_Work order_
Copy all data exactly. Skip pictures.

_Data to examine_

Start of Block

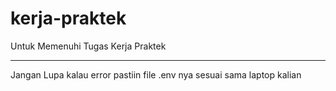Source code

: # kerja-praktek
Untuk Memenuhi Tugas Kerja Praktek

***
Jangan Lupa kalau error pastiin file .env nya sesuai sama laptop kalian
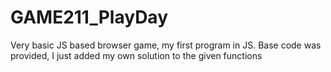 # GAME211_PlayDay
Very basic JS based browser game, my first program in JS. Base code was provided, I just added my own solution to the given functions
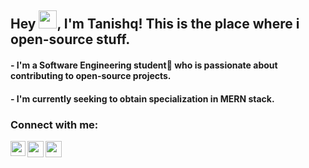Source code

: ## Hey <img src="https://github.com/TheDudeThatCode/TheDudeThatCode/blob/master/Assets/Hi.gif" width="29px">, I'm Tanishq!  This is the place where i open-source stuff.

#### - I'm a Software Engineering student🚀 who is passionate about contributing to open-source projects. 
#### - I'm currently seeking to obtain specialization in MERN stack.
 
### Connect with me:

<a href="linkedin.com/in/tanishq-kala-a3806a1aa">
  <img align="left" width="24px" src="https://cdn.jsdelivr.net/npm/simple-icons@v3/icons/linkedin.svg"  />
</a>
<a href="https://twitter.com/Tanishqkala_">
  <img align="left" width="26px" src="https://cdn.jsdelivr.net/npm/simple-icons@v3/icons/twitter.svg" />
</a>
<a href="mailto:tanishqkala99@gmail.com">
  <img align="left" width="26px" src="https://cdn.jsdelivr.net/npm/simple-icons@v3/icons/gmail.svg" />
</a>



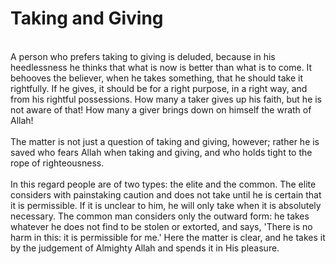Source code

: Taking and Giving
=================

   
 A person who prefers taking to giving is deluded, because in his
heedlessness he thinks that what is now is better than what is to come.
It behooves the believer, when he takes something, that he should take
it rightfully. If he gives, it should be for a right purpose, in a right
way, and from his rightful possessions. How many a taker gives up his
faith, but he is not aware of that! How many a giver brings down on
himself the wrath of Allah!  
    
 The matter is not just a question of taking and giving, however; rather
he is saved who fears Allah when taking and giving, and who holds tight
to the rope of righteousness.  
    
 In this regard people are of two types: the elite and the common. The
elite considers with painstaking caution and does not take until he is
certain that it is permissible. If it is unclear to him, he will only
take when it is absolutely necessary. The common man considers only the
outward form: he takes whatever he does not find to be stolen or
extorted, and says, 'There is no harm in this: it is permissible for
me.' Here the matter is clear, and he takes it by the judgement of
Almighty Allah and spends it in His pleasure.


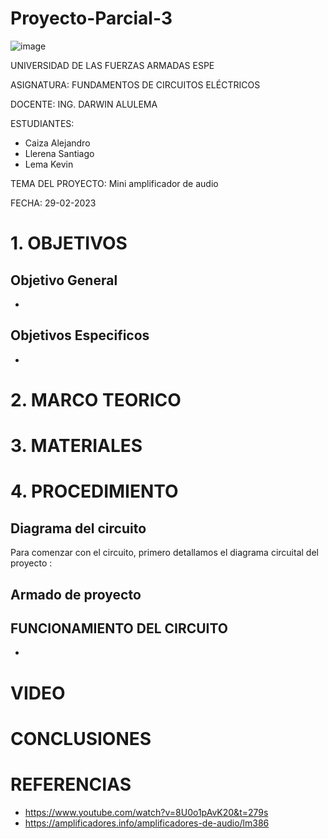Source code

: # Proyecto-Parcial-3

![image](https://user-images.githubusercontent.com/116772752/208487145-d0353032-6309-4f57-a2a8-ec74218dba3d.png)

UNIVERSIDAD DE LAS FUERZAS ARMADAS ESPE

ASIGNATURA: FUNDAMENTOS DE CIRCUITOS ELÉCTRICOS

DOCENTE: ING. DARWIN ALULEMA

ESTUDIANTES:

* Caiza Alejandro
* Llerena Santiago 
* Lema Kevin

TEMA DEL PROYECTO: Mini amplificador de audio 

FECHA: 29-02-2023

# 1. OBJETIVOS
## Objetivo General
* 

## Objetivos Especificos 
*

# 2. MARCO TEORICO


# 3. MATERIALES

# 4. PROCEDIMIENTO 
## Diagrama del circuito 

Para comenzar con el circuito, primero detallamos el diagrama circuital  del proyecto :



## Armado de proyecto 


## FUNCIONAMIENTO DEL CIRCUITO 
* 

# VIDEO


# CONCLUSIONES


# REFERENCIAS
* https://www.youtube.com/watch?v=8U0o1pAvK20&t=279s
* https://amplificadores.info/amplificadores-de-audio/lm386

End of Block

_Answer box_
Source code

: # kerja-praktek
Untuk Memenuhi Tugas Kerja Praktek

***
Jangan Lupa kalau error pastiin file .env nya sesuai sama laptop kalian
 # GAME211_PlayDay
Very basic JS based browser game, my first program in JS. Base code was provided, I just added my own solution to the given functions
Source code

: ## Hey <img src="https://github.com/TheDudeThatCode/TheDudeThatCode/blob/master/Assets/Hi.gif" width="29px">, I'm Tanishq!  This is the place where i open-source stuff.

#### - I'm a Software Engineering student🚀 who is passionate about contributing to open-source projects. 
#### - I'm currently seeking to obtain specialization in MERN stack.
 
### Connect with me:

<a href="linkedin.com/in/tanishq-kala-a3806a1aa">
  <img align="left" width="24px" src="https://cdn.jsdelivr.net/npm/simple-icons@v3/icons/linkedin.svg"  />
</a>
<a href="https://twitter.com/Tanishqkala_">
  <img align="left" width="26px" src="https://cdn.jsdelivr.net/npm/simple-icons@v3/icons/twitter.svg" />
</a>
<a href="mailto:tanishqkala99@gmail.com">
  <img align="left" width="26px" src="https://cdn.jsdelivr.net/npm/simple-icons@v3/icons/gmail.svg" />
</a>



Source code

: Taking and Giving
=================

   
 A person who prefers taking to giving is deluded, because in his
heedlessness he thinks that what is now is better than what is to come.
It behooves the believer, when he takes something, that he should take
it rightfully. If he gives, it should be for a right purpose, in a right
way, and from his rightful possessions. How many a taker gives up his
faith, but he is not aware of that! How many a giver brings down on
himself the wrath of Allah!  
    
 The matter is not just a question of taking and giving, however; rather
he is saved who fears Allah when taking and giving, and who holds tight
to the rope of righteousness.  
    
 In this regard people are of two types: the elite and the common. The
elite considers with painstaking caution and does not take until he is
certain that it is permissible. If it is unclear to him, he will only
take when it is absolutely necessary. The common man considers only the
outward form: he takes whatever he does not find to be stolen or
extorted, and says, 'There is no harm in this: it is permissible for
me.' Here the matter is clear, and he takes it by the judgement of
Almighty Allah and spends it in His pleasure.


Source code

: # Proyecto-Parcial-3

![image](https://user-images.githubusercontent.com/116772752/208487145-d0353032-6309-4f57-a2a8-ec74218dba3d.png)

UNIVERSIDAD DE LAS FUERZAS ARMADAS ESPE

ASIGNATURA: FUNDAMENTOS DE CIRCUITOS ELÉCTRICOS

DOCENTE: ING. DARWIN ALULEMA

ESTUDIANTES:

* Caiza Alejandro
* Llerena Santiago 
* Lema Kevin

TEMA DEL PROYECTO: Mini amplificador de audio 

FECHA: 29-02-2023

# 1. OBJETIVOS
## Objetivo General
* 

## Objetivos Especificos 
*

# 2. MARCO TEORICO


# 3. MATERIALES

# 4. PROCEDIMIENTO 
## Diagrama del circuito 

Para comenzar con el circuito, primero detallamos el diagrama circuital  del proyecto :



## Armado de proyecto 


## FUNCIONAMIENTO DEL CIRCUITO 
* 

# VIDEO


# CONCLUSIONES


# REFERENCIAS
* https://www.youtube.com/watch?v=8U0o1pAvK20&t=279s
* https://amplificadores.info/amplificadores-de-audio/lm386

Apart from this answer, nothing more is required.